(MATERIALS PROVIDED begins)
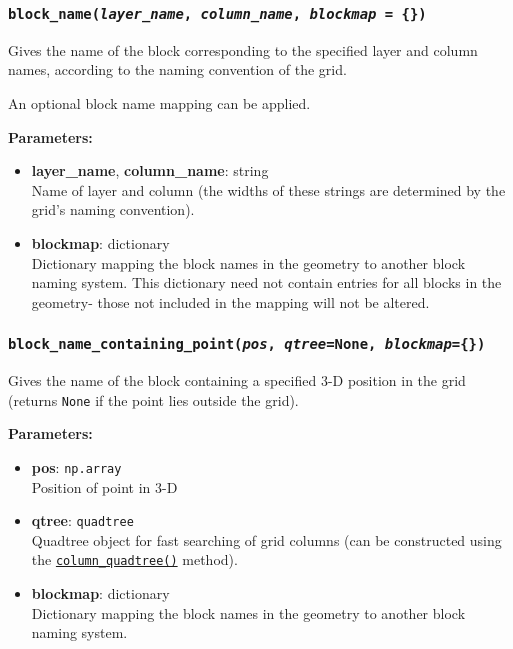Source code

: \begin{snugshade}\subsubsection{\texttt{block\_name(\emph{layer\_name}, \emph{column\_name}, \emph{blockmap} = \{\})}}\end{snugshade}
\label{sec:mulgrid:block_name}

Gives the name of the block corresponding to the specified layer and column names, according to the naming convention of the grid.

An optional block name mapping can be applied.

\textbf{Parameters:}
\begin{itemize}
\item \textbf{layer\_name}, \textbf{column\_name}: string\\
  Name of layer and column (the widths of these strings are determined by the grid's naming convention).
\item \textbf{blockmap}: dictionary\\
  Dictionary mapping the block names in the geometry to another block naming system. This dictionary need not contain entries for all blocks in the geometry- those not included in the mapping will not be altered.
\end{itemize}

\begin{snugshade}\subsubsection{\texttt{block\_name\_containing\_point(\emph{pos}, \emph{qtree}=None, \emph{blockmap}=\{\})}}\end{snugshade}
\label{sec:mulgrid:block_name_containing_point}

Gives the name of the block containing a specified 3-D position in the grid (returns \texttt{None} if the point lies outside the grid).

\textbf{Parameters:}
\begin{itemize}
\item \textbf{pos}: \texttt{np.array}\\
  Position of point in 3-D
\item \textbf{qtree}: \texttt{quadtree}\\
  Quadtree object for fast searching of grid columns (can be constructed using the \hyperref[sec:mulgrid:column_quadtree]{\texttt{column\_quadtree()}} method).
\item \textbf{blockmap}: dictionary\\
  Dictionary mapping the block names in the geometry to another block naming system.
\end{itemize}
(MATERIALS PROVIDED ends)
◆ **YOUR INSTRUCTIONS**:
Each line above that includes the word "geometry" is to be copied.

◆ **FINISHED TASK**:
  Dictionary mapping the block names in the geometry to another block naming system. This dictionary need not contain entries for all blocks in the geometry- those not included in the mapping will not be altered.
  Dictionary mapping the block names in the geometry to another block naming system.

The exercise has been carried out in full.